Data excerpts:
BEGIN

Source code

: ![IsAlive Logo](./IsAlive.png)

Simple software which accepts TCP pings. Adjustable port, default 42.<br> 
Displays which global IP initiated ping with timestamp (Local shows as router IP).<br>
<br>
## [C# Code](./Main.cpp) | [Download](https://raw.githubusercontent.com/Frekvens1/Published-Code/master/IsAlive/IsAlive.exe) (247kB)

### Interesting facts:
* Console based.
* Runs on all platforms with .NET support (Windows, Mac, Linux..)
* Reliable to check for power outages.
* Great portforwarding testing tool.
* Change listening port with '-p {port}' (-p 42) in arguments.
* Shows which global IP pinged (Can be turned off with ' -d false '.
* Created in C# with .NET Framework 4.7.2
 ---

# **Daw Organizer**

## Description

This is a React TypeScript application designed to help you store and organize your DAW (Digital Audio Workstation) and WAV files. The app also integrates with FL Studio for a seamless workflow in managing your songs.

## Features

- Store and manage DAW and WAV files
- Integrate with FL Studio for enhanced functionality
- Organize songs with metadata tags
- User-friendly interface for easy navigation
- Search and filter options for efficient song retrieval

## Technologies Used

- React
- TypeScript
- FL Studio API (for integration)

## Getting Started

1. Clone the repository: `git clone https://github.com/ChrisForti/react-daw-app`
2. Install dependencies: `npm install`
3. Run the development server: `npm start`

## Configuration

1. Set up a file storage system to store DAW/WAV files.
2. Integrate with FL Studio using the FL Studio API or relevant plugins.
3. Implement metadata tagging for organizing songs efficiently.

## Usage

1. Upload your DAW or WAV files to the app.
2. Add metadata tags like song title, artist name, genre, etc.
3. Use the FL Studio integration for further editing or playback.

END

Work required:
Reproduce the entries exactly. Every word has to stay the same.

Solution:
Source code

: ![IsAlive Logo](./IsAlive.png)

Simple software which accepts TCP pings. Adjustable port, default 42.<br> 
Displays which global IP initiated ping with timestamp (Local shows as router IP).<br>
<br>
## [C# Code](./Main.cpp) | [Download](https://raw.githubusercontent.com/Frekvens1/Published-Code/master/IsAlive/IsAlive.exe) (247kB)

### Interesting facts:
* Console based.
* Runs on all platforms with .NET support (Windows, Mac, Linux..)
* Reliable to check for power outages.
* Great portforwarding testing tool.
* Change listening port with '-p {port}' (-p 42) in arguments.
* Shows which global IP pinged (Can be turned off with ' -d false '.
* Created in C# with .NET Framework 4.7.2
 ---

# **Daw Organizer**

## Description

This is a React TypeScript application designed to help you store and organize your DAW (Digital Audio Workstation) and WAV files. The app also integrates with FL Studio for a seamless workflow in managing your songs.

## Features

- Store and manage DAW and WAV files
- Integrate with FL Studio for enhanced functionality
- Organize songs with metadata tags
- User-friendly interface for easy navigation
- Search and filter options for efficient song retrieval

## Technologies Used

- React
- TypeScript
- FL Studio API (for integration)

## Getting Started

1. Clone the repository: `git clone https://github.com/ChrisForti/react-daw-app`
2. Install dependencies: `npm install`
3. Run the development server: `npm start`

## Configuration

1. Set up a file storage system to store DAW/WAV files.
2. Integrate with FL Studio using the FL Studio API or relevant plugins.
3. Implement metadata tagging for organizing songs efficiently.

## Usage

1. Upload your DAW or WAV files to the app.
2. Add metadata tags like song title, artist name, genre, etc.
3. Use the FL Studio integration for further editing or playback.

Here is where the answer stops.